国内最大メガソーラー 再始動も、前途は多難か
5年間停滞していた国内最大のメガソーラー計画が再始動したとの発表があった。長崎・宇久島に480MWもの太陽光発電所を建設する夢の一大事業である。だが山積する課題は未解決のままだ。
長崎県佐世保市からフェリーで3時間半。人口2000人余りの宇久島に巨大な太陽光発電所を建設する話が浮上したのは、ちょうど5年前の春先だ。約630万㎡の土地に京セラ製の太陽光パネルを172万枚設置し、用地の約7割を占める農地で営農用太陽光発電を行うというもので、発電した電力を64㎞に及ぶ海底ケーブルで九州本土まで送電する壮大な計画だった。
この宇久島のメガソーラー事業は、ドイツの投資会社フォトボルト・デベロップメント・パートナーズが売電単価税抜40円の設備認定を取得し、13年4月に立ち上げた。同年5月には地元の有力者、赤木順二氏が『宇久島メガソーラーパークサービス』を設立、1000人に及ぶ地権者との土地の売買や貸借交渉を進めたという。そして14年6月には、九電工と京セラ、オリックスが共同出資で発電事業を運営するSPC(特別目的会社)を設立、みずほ銀行からプロジェクトファイナンスを受けるスキームを発表した。

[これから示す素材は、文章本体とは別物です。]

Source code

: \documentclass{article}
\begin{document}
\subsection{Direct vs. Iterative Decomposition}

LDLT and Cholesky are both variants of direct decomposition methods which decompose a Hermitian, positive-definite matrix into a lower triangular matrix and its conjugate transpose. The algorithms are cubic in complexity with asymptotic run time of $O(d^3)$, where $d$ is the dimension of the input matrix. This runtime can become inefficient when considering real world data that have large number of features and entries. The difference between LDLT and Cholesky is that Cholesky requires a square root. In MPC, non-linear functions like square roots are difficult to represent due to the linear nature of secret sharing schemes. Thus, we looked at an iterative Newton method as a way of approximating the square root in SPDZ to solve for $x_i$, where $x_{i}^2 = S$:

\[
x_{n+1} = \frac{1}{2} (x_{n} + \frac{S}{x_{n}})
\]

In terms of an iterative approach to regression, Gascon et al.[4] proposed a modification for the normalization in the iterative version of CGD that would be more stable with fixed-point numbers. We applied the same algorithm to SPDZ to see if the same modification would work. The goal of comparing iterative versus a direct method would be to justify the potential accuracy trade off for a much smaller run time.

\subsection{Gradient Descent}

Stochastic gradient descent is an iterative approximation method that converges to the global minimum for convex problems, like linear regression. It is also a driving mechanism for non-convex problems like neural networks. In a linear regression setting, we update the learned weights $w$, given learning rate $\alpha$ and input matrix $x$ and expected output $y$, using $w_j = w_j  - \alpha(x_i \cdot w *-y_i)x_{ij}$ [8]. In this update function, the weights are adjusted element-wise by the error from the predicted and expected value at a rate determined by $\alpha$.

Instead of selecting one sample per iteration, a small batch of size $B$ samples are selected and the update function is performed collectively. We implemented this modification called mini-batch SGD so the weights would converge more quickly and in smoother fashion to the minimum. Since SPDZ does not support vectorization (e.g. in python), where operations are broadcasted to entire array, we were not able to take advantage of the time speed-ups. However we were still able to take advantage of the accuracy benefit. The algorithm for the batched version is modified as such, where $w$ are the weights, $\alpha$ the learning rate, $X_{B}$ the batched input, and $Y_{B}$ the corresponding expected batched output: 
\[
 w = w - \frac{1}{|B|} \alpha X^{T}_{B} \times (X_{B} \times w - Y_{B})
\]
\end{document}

だが、一向に完成の知らせはなく、小誌が17年1月に宇久島を訪れた時も建設が進んだ形跡は見られなかった。背景には大きく3つの課題があったとみられる。
第1に、フォトボルトDPによる売電権の売価吊り上げだ。設備認定を取得したフォトボルトDPは、売電権を売却して高利を得ようと、「SPCに対する売価を著しく吊り上げていた」(関係企業の担当者)というのだ。ただこれについて、九電工は否定し、フォトボルトDPは「コメントできない」と回答。真偽のほどは定かではない。
第2に、資金調達だ。建設費が想定以上に嵩み、当初1500億円と見積もっていた予算が大幅に膨らんだことももちろんだが、最大のネックは無制限・無補償の出力抑制案件となったことだろう。売電単価40円といえども、九州電力から無制限・無補償に出力抑制をかけられるのだから、融資のハードルは上がる。
第3に、海底ケーブルを敷設する海域の漁業組合との交渉難航だ。工事に際し地元漁協が漁業補償を求める例は珍しくないが、漁協と交渉した宇久島在住の大岩博文元市議は1年前の小誌取材に対し、「交渉した3組合のうち、権限を握る佐世保市漁業協同組合の片岡一雄組合長が了承しなかった」と証言。片岡組合長は水面下で金銭を要求した模様で、関係者の暗躍が進行を妨げた可能性もある。